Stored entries

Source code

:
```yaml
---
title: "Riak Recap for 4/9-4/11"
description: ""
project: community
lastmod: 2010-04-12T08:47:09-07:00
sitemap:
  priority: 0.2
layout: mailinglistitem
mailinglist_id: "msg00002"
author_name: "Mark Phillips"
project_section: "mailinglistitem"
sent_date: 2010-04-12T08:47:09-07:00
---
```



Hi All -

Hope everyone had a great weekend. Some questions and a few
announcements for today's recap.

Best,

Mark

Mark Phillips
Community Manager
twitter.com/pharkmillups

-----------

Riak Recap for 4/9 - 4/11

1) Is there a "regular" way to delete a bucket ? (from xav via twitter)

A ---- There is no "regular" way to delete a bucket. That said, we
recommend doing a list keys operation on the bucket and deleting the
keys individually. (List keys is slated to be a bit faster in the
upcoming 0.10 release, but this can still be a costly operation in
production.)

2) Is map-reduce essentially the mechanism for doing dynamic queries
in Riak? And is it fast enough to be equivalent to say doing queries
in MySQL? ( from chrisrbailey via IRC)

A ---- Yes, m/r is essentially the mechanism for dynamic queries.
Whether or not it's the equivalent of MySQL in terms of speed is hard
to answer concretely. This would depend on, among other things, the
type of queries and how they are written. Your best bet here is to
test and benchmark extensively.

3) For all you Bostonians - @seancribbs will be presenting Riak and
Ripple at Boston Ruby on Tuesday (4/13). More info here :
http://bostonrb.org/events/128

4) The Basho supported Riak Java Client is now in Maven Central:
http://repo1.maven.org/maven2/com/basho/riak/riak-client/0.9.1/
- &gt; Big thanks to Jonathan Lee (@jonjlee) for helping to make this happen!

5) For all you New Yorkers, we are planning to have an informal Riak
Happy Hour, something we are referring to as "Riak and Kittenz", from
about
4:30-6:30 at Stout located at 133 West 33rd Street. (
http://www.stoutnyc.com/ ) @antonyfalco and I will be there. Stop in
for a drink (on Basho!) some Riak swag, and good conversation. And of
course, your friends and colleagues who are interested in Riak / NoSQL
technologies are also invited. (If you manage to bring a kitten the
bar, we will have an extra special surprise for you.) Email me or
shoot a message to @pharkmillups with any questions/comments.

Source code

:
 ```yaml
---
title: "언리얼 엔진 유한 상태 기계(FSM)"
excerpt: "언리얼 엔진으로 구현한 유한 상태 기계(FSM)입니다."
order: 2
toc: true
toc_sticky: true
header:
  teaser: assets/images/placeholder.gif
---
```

» **Exercise requirements**
Take the lines above from the first through the one containing "in MySQL? ( from chrisrbailey via IRC)" and reproduce them exactly; include nothing else.

» **Answer box**
Source code

:
```yaml
---
title: "Riak Recap for 4/9-4/11"
description: ""
project: community
lastmod: 2010-04-12T08:47:09-07:00
sitemap:
  priority: 0.2
layout: mailinglistitem
mailinglist_id: "msg00002"
author_name: "Mark Phillips"
project_section: "mailinglistitem"
sent_date: 2010-04-12T08:47:09-07:00
---
```



Hi All -

Hope everyone had a great weekend. Some questions and a few
announcements for today's recap.

Best,

Mark

Mark Phillips
Community Manager
twitter.com/pharkmillups

-----------

Riak Recap for 4/9 - 4/11

1) Is there a "regular" way to delete a bucket ? (from xav via twitter)

A ---- There is no "regular" way to delete a bucket. That said, we
recommend doing a list keys operation on the bucket and deleting the
keys individually. (List keys is slated to be a bit faster in the
upcoming 0.10 release, but this can still be a costly operation in
production.)

2) Is map-reduce essentially the mechanism for doing dynamic queries
in Riak? And is it fast enough to be equivalent to say doing queries
in MySQL? ( from chrisrbailey via IRC)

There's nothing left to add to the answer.